Les Flèches d'or

Nocturne



Vous reviendrez, belles ombres galantes,
Dans ces bosquets par vous charmés encore;
Laissant traîner vos robes opulentes,
Vous reviendrez dans ce rare décor.

Elle courra la folle mascarade
Des grands seigneurs tout enfiévrés d'amour,
Et nous aurons des vers de Benserade
Pour vos beaux yeux qui sont couleur de jour.

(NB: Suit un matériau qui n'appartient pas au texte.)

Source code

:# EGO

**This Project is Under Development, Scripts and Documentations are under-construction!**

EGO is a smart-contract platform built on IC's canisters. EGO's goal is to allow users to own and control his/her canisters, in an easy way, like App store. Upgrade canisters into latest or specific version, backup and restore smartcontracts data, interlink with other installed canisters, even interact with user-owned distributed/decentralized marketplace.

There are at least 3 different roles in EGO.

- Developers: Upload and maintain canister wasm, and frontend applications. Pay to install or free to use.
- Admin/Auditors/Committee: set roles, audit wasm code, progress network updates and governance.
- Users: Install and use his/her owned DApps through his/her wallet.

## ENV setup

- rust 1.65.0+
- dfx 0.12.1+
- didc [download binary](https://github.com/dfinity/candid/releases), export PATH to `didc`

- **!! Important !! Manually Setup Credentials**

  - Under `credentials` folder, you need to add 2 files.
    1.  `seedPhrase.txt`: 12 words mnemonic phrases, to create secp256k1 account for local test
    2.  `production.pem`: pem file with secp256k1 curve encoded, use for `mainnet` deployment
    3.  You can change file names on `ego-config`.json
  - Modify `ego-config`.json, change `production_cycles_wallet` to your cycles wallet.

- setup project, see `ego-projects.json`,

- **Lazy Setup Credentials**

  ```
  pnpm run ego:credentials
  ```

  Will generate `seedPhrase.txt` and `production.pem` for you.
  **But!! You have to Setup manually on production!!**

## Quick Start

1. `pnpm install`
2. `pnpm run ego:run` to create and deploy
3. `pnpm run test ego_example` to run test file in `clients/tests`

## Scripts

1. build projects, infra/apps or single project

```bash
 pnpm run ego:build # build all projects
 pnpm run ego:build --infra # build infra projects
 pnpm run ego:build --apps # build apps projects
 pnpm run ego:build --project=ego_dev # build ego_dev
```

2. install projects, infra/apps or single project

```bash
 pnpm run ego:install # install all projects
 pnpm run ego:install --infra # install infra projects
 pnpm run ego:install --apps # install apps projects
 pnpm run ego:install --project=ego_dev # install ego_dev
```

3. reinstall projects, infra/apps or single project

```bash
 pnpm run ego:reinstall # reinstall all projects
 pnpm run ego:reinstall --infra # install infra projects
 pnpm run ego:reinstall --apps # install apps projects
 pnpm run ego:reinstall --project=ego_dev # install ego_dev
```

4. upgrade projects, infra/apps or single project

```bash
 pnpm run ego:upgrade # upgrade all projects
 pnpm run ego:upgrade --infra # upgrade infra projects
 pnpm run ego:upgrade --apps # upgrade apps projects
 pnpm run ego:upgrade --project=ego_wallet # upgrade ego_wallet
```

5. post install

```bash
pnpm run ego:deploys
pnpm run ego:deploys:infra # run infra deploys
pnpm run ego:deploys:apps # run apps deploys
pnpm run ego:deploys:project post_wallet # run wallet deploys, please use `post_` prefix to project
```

Vos grâces, là; se trouveront chez elles.
Les verts gazons vous seront un tapis,
Et vous ferez encor battre des ailes
Aux Cupidons sur les sphinx accroupis.

Les éventails dans vos mains tant baisées,
Rafraîchiront l'air enflammé du soir,
Et les Sylvains dans les branches croisées
Se glisseront afin de mieux vous voir.

Vous reviendrez, ô nobles Dorimènes!
Et les marquis, en vous pressant la main,
Vous nommeront tendrement inhumaines,
Vous leur direz, en riant: «A demain!»

Loin des bassins où le cygne se mire,
Dans les recoins du bois abandonnés,
Les preux, jaloux des faveurs des Thémire,
Se couperont la gorge en gens bien nés.

Vous reviendrez par un beau clair de lune,
Quand auront fui du parc majestueux,
Humiliés par leur troupe importune,
Tous ces bourgeois fous et tumultueux.

A l'heure auguste où le rossignol chante,
Où passe Hécate en un char de vapeur,
Où, s'appuyant sur son urne penchante,
La Nymphe songe au beau Faune trompeur;

A l'heure où court la chasse fantastique
D'Hérodiade au fond du noir ravin,
Quand Faust éveille, avec le monde antique,
La grande Hélène au visage divin.

Et les amants de la douce féérie,
Qui vous suivront aux taillis toujours frais,
Dans leur chanson mollement attendrie
Raconteront ce Walpurgis français.

(Versaille)




A Miss Mary



Le Destin a voulu que vous fussiez charmante,
Et vous l'êtes. Riez, miss Mary, regardez:
Vous charmez toute choses et tout vous complimente;
Les coeurs courent à vous, par vous beaux yeux guidés.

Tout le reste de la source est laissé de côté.